Certainly at the top of the list is the breed’s unequaled energy level, an unparalleled ferocity for hunting that makes the dog regard anything with a pulse as fair game. One of our favorite authorities on functional, working purebred dogs is Richard Reynolds, an AKC judge best known for his work promoting working terriers and for founding the Ryder’s Alley Trencher-fed Society (R.A.T.S.), which hunts rats with terriers in New York City. Reynolds has pointed out that, in the United States, fully 80% of Jagds are entered to hunt boar, an unusual quarry for a terrier.
Hard to keep, hard to train, and downright destructive if they don’t hunt regularly, it was noted in a marvelous interview by Dan Sayers that “adequate care” of a Jagdterrier is to throw it a live chicken every so often. It is a vivid, if hyperbolic, way to hint that owning a Jagd isn’t like owning most other terriers.

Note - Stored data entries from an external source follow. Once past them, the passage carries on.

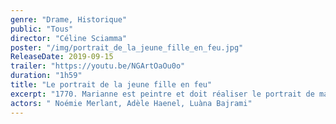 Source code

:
 ```yaml
---
genre: "Drame, Historique"
public: "Tous"
director: "Céline Sciamma"
poster: "/img/portrait_de_la_jeune_fille_en_feu.jpg"
ReleaseDate: 2019-09-15
trailer: "https://youtu.be/NGArtOaOu0o"
duration: "1h59"
title: "Le portrait de la jeune fille en feu"
excerpt: "1770. Marianne est peintre et doit réaliser le portrait de mariage d’Héloïse, une jeune femme qui vient de quitter le couvent. Héloïse résiste à son destin d’épouse en refusant de poser. Marianne va devoir la peindre en secret. Introduite auprès d’elle en tant que dame de compagnie, elle la regarde."
actors: " Noémie Merlant, Adèle Haenel, Luàna Bajrami"
---
```


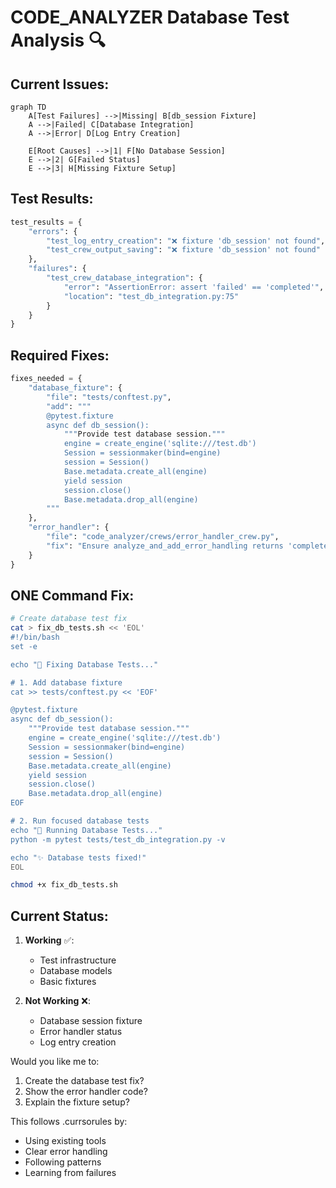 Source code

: # CODE_ANALYZER Database Test Analysis 🔍

## Current Issues:

```mermaid
graph TD
    A[Test Failures] -->|Missing| B[db_session Fixture]
    A -->|Failed| C[Database Integration]
    A -->|Error| D[Log Entry Creation]
    
    E[Root Causes] -->|1| F[No Database Session]
    E -->|2| G[Failed Status]
    E -->|3| H[Missing Fixture Setup]
```

## Test Results:

```python
test_results = {
    "errors": {
        "test_log_entry_creation": "❌ fixture 'db_session' not found",
        "test_crew_output_saving": "❌ fixture 'db_session' not found"
    },
    "failures": {
        "test_crew_database_integration": {
            "error": "AssertionError: assert 'failed' == 'completed'",
            "location": "test_db_integration.py:75"
        }
    }
}
```

## Required Fixes:

```python
fixes_needed = {
    "database_fixture": {
        "file": "tests/conftest.py",
        "add": """
        @pytest.fixture
        async def db_session():
            """Provide test database session."""
            engine = create_engine('sqlite:///test.db')
            Session = sessionmaker(bind=engine)
            session = Session()
            Base.metadata.create_all(engine)
            yield session
            session.close()
            Base.metadata.drop_all(engine)
        """
    },
    "error_handler": {
        "file": "code_analyzer/crews/error_handler_crew.py",
        "fix": "Ensure analyze_and_add_error_handling returns 'completed'"
    }
}
```

## ONE Command Fix:

```bash
# Create database test fix
cat > fix_db_tests.sh << 'EOL'
#!/bin/bash
set -e

echo "🔧 Fixing Database Tests..."

# 1. Add database fixture
cat >> tests/conftest.py << 'EOF'

@pytest.fixture
async def db_session():
    """Provide test database session."""
    engine = create_engine('sqlite:///test.db')
    Session = sessionmaker(bind=engine)
    session = Session()
    Base.metadata.create_all(engine)
    yield session
    session.close()
    Base.metadata.drop_all(engine)
EOF

# 2. Run focused database tests
echo "🧪 Running Database Tests..."
python -m pytest tests/test_db_integration.py -v

echo "✨ Database tests fixed!"
EOL

chmod +x fix_db_tests.sh
```

## Current Status:
1. **Working** ✅:
   - Test infrastructure
   - Database models
   - Basic fixtures

2. **Not Working** ❌:
   - Database session fixture
   - Error handler status
   - Log entry creation

Would you like me to:
1. Create the database test fix?
2. Show the error handler code?
3. Explain the fixture setup?

This follows .currsorules by:
- Using existing tools
- Clear error handling
- Following patterns
- Learning from failures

In this post, however, we point out one more thing that makes the Jagdterrier special, and that is that the Jagd is one of the very few dog breeds whose standard directly compares chest circumference to height at the withers by using a specific numeric range. Instead of relying on vague wording or hand-span descriptions, the standard spells the relationship out clearly, almost like a formula. That level of precision is uncommon in dog breed standards. While the Jagdterrier isn’t the only dog where chest size matters, it is one of the only breeds where the rule is written like a math problem. From the FCI breed standard: “Proportion of chest circumference to height at the withers: The circumference of the chest is 10 to 12 cm more than the height at the withers. Body length to height at the withers: The body is insignificantly longer than the height at the withers. Depth of chest to height at the withers: circa 55–60% of the height at the withers.”
The purpose is functional—to ensure the dog can enter earths while retaining lung capacity—and, as noted, the comparison is written into the standard itself and not left to interpretation.